Going against this dogma, we argue that an advanced form of life based upon short-lived nuclear species can exist inside main-sequence stars like our Sun.

[Keywords: nuclear life, cosmic necklaces]

…In a second stage, the symmetry breaks further into K = ℤ2 where strings would form. Remarkably, there is a stable configuration, the bead, in which the magnetic flux of the magnetic monopole 4π/e is confined to 2 stable ℤ2 strings, each carrying a flux of 2π/e [6, 7]. Such string structures with monopole beads are so-called “necklaces.”

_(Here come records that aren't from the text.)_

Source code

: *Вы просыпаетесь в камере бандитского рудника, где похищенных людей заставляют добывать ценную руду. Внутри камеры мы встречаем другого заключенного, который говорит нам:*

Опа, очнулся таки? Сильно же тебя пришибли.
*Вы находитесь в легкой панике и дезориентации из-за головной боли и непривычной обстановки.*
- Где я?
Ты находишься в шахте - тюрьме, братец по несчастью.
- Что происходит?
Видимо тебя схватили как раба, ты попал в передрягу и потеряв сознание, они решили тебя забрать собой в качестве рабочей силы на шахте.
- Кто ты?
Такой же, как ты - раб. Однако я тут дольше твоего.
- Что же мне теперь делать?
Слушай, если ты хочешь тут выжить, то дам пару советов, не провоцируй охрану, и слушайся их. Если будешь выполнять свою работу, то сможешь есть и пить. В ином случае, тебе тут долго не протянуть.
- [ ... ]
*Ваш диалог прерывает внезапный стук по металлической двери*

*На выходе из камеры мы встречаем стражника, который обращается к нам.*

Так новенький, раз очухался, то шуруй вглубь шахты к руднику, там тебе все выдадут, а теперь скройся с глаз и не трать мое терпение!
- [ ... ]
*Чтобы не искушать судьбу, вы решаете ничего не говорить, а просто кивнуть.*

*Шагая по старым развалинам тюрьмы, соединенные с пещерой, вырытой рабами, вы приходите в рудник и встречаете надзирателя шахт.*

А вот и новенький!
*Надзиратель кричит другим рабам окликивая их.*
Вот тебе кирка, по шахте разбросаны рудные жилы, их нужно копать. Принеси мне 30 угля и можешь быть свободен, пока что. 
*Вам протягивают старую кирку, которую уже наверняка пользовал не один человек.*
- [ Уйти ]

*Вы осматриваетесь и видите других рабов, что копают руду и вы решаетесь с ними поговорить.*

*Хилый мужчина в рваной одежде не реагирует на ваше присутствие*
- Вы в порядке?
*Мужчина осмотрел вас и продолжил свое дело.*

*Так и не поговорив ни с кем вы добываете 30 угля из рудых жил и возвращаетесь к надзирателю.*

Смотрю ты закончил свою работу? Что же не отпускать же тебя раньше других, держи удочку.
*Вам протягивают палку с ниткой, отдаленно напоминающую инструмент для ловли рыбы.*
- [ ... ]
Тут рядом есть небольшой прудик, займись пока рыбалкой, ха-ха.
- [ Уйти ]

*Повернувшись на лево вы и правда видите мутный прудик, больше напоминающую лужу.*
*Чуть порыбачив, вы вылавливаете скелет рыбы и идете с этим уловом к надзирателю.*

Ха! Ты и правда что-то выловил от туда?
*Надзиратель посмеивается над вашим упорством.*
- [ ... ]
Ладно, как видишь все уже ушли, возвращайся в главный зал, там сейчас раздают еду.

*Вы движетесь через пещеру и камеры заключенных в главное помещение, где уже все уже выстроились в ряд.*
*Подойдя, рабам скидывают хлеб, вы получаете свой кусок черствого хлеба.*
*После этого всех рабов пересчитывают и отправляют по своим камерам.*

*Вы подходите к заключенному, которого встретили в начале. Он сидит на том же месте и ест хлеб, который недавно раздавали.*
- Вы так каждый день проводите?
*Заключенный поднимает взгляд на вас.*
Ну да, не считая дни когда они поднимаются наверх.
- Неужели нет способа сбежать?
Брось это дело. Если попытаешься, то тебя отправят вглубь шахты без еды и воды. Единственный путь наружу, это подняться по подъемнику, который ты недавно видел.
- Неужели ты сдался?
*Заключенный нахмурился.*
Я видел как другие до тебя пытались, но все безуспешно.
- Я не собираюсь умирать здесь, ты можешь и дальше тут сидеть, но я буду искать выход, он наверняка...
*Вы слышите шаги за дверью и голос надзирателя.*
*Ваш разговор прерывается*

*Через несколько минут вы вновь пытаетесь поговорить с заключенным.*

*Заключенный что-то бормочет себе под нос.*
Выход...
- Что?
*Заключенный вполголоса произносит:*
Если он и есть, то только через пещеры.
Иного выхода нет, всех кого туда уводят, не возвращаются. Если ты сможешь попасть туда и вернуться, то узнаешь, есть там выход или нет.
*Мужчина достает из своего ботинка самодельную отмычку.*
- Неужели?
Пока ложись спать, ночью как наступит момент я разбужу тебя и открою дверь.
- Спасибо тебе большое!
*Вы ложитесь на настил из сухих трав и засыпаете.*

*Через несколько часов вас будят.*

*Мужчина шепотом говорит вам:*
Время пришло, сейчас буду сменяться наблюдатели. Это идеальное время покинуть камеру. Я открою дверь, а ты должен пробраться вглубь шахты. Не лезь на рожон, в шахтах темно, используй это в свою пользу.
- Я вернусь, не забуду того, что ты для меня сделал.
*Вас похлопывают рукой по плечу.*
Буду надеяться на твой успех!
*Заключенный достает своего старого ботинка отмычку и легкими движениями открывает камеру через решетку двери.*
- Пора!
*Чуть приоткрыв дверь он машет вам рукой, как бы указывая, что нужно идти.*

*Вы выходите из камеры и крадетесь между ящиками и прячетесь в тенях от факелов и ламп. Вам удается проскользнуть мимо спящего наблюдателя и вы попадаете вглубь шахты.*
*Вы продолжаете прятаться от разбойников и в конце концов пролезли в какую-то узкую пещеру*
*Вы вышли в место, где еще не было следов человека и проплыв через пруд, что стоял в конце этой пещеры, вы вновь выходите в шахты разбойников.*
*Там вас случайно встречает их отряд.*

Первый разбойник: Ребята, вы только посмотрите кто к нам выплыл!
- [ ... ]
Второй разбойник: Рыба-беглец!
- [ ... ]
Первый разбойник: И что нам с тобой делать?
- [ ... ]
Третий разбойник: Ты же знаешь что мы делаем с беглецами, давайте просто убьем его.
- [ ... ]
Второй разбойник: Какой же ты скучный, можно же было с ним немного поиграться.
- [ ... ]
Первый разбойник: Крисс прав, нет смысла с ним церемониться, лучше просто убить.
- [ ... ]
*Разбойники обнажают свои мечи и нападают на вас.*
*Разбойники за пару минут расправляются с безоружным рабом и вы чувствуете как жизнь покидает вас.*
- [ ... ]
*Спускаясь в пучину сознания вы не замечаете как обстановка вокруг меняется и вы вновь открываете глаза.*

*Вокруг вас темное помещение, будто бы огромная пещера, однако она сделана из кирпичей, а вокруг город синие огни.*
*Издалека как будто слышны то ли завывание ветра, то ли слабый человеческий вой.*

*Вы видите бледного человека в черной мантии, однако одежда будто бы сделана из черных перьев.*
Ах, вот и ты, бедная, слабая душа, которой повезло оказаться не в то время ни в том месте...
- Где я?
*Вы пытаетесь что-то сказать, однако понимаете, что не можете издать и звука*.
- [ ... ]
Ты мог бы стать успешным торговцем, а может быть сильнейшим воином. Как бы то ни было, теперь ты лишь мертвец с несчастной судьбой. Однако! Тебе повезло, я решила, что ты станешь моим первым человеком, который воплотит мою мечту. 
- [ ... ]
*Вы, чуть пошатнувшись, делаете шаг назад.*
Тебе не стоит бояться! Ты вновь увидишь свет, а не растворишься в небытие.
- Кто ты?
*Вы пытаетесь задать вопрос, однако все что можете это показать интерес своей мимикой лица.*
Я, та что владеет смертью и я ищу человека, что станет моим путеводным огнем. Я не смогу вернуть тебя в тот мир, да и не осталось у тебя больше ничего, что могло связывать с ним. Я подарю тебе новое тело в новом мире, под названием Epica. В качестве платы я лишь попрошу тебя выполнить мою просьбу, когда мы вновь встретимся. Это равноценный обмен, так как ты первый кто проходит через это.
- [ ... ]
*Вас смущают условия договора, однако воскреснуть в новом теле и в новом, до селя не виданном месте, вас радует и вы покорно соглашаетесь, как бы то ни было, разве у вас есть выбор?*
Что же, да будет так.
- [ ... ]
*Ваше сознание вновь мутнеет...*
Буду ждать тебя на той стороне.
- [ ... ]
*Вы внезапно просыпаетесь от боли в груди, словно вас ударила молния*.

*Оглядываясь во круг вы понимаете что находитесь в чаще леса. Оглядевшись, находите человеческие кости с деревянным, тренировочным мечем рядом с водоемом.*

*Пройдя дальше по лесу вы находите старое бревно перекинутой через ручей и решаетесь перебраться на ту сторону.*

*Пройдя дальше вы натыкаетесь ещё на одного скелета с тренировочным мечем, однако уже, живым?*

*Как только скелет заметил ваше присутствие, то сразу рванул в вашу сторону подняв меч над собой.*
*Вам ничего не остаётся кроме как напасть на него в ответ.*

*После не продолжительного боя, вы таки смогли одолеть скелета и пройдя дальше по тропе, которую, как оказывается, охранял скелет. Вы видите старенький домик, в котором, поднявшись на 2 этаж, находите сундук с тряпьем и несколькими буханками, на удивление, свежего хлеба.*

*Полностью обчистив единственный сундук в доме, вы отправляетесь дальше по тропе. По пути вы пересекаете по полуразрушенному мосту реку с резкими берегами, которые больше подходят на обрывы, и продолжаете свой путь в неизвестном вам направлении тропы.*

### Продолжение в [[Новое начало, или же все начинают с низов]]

Remarkably, multiple strings can originate from monopoles and connect them into 2-dimensional and 3-dimensional structures, resembling atoms coupled by chemical bonds [8]. Since information needs to be written on a one dimensional chain to ensure easy reading and transcription [9], monopoles and antimonopoles of one kind would not be sufficient for that purpose. Each string carrying half of the magnetic flux that originates on a monopole has to go into antimonopole, thus making monopoles and antimonopoles of one kind alternate in a one-dimensional chain. Such a chain would not carry any information. However, with various kinds of monopoles and non-Abelian cosmic strings discussed in the literature, it is easy to envision more complex sequences capable of encoding information. For example, 2 adjacent semipoles [10], unlike monopoles, need not have total charge zero and can repel each other instead of moving toward each other and annihilating [11, 12].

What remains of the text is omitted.